Um dos pontos mais tradicionais da capital pernambucana, a feira de Casa Amarela será padronizada, segundo anúncio de revitalização da gestão municipal

Problemas como lonas rasgadas e barracas velhas serão solucionados, garante a Prefeitura
Foto: Arthur de Souza

Sujeira por todos os lados, barracas velhas, enferrujadas com lonas rasgadas e sem padronização. Esse é retrato da feira de Casa Amarela, na Zona Norte do Recife, uma das mais importantes da capital pernambucana por sua grande diversidade de produtos de hortaliças e frutas, situada em um pátio anexo ao mercado público do bairro. A esperança dos comerciantes em ter melhorias das condições atuais de trabalho e ver a feira organizada reacendeu graças a um convênio assinado pela Prefeitura do Recife, liberando um recurso de R$ 2 milhões para a cobertura de todo o largo comercial.

A verba é proveniente de emenda parlamentar do ministro Raul Jungmann, apresentada ainda no mandato de deputado federal. Atualmente, a feira de Casa Amarela conta com 160 bancas que não têm cobertas únicas e, sim, lonas individuais. A ordem de serviço deverá ser assinada ainda neste ano. De acordo com a gestão municipal, a partir do investimento será possível fazer a implantação da coberta no local, garantindo, assim, a organização do espaço, um dos mais antigos e simbólicos pátios de feira do Recife, colocando-o em um status de importância para o cenário urbano recifense.

O secretário de Mobilidade e Controle Urbano do Recife, João Braga, ressaltou que há cinco anos o pátio passou por um reordenamento ao abrigar os ambulantes que antes ocupavam a rua Padre Lemos, o que causava transtornos à mobilidade local na época. “Porém sempre foi um anseio muito grande dos comerciantes da feira de Casa Amarela ter uma coberta na área”, reconheceu Braga.

João Braga acredita que a cobertura estará instalada até o primeiro semestre de 2019, uma vez que os trâmites burocráticos vão desde a licitação, projeto arquitetônico até a execução da obra. No entanto o projeto não contemplará a implantação de lixeiras, pavimentação e a troca das bancas por boxes.

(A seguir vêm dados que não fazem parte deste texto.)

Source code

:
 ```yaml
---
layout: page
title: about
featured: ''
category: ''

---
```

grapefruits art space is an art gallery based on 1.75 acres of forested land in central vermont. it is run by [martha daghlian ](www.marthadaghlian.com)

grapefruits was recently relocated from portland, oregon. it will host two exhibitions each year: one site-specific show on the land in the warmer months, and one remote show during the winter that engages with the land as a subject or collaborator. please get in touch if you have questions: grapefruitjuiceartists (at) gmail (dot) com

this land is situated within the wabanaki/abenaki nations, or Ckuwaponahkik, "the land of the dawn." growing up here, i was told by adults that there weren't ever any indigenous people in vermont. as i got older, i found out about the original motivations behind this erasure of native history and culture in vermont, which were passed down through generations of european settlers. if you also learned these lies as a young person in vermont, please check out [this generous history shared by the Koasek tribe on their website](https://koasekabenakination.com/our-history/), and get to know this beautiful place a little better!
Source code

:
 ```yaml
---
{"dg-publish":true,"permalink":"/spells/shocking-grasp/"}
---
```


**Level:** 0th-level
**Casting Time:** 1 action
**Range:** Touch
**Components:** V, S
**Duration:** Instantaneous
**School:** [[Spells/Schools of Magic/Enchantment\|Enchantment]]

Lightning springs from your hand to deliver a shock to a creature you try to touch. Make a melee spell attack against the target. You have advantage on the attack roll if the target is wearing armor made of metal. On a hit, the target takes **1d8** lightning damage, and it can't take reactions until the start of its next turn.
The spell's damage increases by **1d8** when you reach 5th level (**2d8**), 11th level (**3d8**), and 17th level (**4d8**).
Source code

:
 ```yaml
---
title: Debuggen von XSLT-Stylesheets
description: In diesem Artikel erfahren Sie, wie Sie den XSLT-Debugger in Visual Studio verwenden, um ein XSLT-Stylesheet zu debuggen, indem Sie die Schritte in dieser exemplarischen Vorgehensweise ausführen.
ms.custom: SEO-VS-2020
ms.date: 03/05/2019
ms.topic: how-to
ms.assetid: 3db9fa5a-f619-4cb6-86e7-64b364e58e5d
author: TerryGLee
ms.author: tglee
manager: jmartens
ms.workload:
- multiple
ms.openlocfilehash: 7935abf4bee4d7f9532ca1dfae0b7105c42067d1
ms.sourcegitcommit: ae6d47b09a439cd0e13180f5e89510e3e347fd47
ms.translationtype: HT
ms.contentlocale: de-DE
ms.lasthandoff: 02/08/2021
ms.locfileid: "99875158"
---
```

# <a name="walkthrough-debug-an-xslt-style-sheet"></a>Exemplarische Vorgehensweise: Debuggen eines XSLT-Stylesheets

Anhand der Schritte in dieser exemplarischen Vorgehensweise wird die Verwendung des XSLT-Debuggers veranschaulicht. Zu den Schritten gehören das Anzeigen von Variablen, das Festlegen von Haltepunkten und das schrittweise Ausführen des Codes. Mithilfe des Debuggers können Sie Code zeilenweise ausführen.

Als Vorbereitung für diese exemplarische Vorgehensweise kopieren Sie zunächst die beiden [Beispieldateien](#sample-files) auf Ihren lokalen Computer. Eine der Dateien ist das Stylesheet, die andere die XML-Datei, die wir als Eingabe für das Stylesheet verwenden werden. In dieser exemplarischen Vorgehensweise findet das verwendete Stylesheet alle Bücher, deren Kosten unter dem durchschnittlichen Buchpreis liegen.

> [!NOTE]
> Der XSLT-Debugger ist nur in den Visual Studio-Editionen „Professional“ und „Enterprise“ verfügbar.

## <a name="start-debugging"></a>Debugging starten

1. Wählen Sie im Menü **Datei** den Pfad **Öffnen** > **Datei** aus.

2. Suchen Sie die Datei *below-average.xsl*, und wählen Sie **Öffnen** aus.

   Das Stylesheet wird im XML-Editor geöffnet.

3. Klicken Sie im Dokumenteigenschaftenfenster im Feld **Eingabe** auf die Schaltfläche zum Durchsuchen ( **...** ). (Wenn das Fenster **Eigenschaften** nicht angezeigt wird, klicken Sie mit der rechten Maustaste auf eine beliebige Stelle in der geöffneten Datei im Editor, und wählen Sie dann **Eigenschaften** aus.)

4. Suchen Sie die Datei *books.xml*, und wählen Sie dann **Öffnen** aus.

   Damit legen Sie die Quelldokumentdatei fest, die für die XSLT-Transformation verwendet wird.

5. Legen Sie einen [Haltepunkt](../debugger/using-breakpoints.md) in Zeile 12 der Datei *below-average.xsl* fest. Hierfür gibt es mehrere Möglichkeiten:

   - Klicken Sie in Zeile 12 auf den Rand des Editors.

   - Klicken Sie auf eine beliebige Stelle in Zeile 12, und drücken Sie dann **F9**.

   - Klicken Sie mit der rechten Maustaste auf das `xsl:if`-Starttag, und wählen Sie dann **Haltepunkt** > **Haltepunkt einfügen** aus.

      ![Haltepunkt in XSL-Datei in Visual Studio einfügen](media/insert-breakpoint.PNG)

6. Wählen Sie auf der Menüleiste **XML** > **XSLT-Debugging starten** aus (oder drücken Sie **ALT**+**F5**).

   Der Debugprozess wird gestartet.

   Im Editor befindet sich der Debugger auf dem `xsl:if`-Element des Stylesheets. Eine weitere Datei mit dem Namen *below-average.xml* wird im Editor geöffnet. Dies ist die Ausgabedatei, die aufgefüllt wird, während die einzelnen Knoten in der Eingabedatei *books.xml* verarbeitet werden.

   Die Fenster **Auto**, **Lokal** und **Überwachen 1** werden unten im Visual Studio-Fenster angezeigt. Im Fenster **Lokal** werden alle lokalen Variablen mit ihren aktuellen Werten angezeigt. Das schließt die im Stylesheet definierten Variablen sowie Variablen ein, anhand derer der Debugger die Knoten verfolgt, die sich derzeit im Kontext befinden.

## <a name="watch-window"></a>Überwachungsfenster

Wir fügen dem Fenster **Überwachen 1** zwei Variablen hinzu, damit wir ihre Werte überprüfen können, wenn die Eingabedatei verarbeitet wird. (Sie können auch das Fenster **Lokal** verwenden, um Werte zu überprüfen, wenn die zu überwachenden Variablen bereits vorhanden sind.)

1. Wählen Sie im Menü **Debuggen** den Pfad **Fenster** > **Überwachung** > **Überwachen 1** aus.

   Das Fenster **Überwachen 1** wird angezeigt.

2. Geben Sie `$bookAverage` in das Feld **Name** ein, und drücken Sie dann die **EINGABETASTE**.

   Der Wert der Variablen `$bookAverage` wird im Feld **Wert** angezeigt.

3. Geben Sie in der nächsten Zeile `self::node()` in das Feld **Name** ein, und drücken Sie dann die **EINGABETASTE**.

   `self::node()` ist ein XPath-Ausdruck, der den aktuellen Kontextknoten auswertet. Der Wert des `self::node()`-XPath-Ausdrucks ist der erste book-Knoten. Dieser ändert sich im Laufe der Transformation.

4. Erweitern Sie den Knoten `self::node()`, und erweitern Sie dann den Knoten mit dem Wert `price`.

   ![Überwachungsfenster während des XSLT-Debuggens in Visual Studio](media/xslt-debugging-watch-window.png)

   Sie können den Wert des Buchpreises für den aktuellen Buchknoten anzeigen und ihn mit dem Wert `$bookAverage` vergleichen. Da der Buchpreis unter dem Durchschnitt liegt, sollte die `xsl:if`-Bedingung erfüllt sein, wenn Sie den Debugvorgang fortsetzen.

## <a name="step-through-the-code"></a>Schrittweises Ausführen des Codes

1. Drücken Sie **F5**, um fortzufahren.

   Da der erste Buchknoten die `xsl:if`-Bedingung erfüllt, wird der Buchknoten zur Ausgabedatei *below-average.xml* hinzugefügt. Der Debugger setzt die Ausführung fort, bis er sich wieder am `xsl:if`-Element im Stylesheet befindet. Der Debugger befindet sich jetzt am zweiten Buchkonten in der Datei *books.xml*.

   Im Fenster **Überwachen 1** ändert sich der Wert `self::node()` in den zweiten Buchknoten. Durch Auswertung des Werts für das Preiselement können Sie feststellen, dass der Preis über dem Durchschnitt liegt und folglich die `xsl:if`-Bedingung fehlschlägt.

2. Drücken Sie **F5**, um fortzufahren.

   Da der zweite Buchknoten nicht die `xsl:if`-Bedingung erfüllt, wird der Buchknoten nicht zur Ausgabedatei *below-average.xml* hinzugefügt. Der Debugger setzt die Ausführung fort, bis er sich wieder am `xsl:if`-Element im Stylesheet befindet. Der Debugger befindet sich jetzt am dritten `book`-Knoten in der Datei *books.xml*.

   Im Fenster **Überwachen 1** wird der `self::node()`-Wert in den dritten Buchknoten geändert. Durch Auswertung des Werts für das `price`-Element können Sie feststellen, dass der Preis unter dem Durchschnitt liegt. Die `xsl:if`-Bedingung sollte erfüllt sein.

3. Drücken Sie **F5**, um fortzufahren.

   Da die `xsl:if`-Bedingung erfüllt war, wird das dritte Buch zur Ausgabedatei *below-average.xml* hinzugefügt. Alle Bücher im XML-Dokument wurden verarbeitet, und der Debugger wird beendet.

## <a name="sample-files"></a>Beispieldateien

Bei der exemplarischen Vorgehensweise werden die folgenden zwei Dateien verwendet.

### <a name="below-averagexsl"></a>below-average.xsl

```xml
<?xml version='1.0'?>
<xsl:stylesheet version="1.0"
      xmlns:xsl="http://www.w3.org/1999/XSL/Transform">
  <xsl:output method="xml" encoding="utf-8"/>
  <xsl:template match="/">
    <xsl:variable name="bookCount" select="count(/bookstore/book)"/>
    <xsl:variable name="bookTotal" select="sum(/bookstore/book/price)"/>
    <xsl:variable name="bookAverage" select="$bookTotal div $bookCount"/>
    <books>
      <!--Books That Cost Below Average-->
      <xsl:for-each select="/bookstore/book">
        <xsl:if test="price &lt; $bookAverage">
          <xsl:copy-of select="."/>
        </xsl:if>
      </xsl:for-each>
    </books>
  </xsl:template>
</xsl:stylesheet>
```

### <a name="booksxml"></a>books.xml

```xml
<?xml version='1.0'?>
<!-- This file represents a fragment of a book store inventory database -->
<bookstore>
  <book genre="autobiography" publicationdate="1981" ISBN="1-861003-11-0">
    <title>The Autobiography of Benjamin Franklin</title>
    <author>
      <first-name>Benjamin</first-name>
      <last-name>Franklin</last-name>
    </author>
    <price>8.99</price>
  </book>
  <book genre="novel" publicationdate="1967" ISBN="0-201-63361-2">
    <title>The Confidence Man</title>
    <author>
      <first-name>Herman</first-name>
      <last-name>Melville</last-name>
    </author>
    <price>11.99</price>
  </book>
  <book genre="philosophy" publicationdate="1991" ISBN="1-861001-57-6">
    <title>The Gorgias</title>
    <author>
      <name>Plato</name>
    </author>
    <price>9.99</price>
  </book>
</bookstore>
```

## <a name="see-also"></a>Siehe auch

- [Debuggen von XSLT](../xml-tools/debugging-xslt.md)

Comercializando frutas e verduras há mais de 30 anos, Jairo Oliveira, 54 anos, comentou que não é de hoje que as gestões prometem uma padronização da feira de Casa Amarela. “Vamos ver se nessa (gestão) a coisa sai. Do jeito que está, não é nada atrativo para o cliente. A aparência é feia, suja, sem padrão nenhum”, queixou-se.

Jorge de Albuquerque, 51, fez coro ao colega. “A gente vê que o entorno é todo padronizado, com mercado, farmácia, banco. Só essa feira que está nessa desorganização. Basta olhar para ver que há tempos precisa de uma padronização”, observa ele, que há mais de dez anos trabalha como ajudante de um dos comerciantes da feira. Por lá, a fiação elétrica é exposta, lixo e resto de frutas e verduras ficam amontoados entre as barracas, causando mau cheiro. “E nada aqui é de graça, viu? Todo mundo paga pelo seu espaço, pela energia. Há tempos que queremos melhoria e não vemos. Quando chove, fica mais difícil ainda, porque molha tudo”, contou o comerciante Diego Araújo, 31 anos.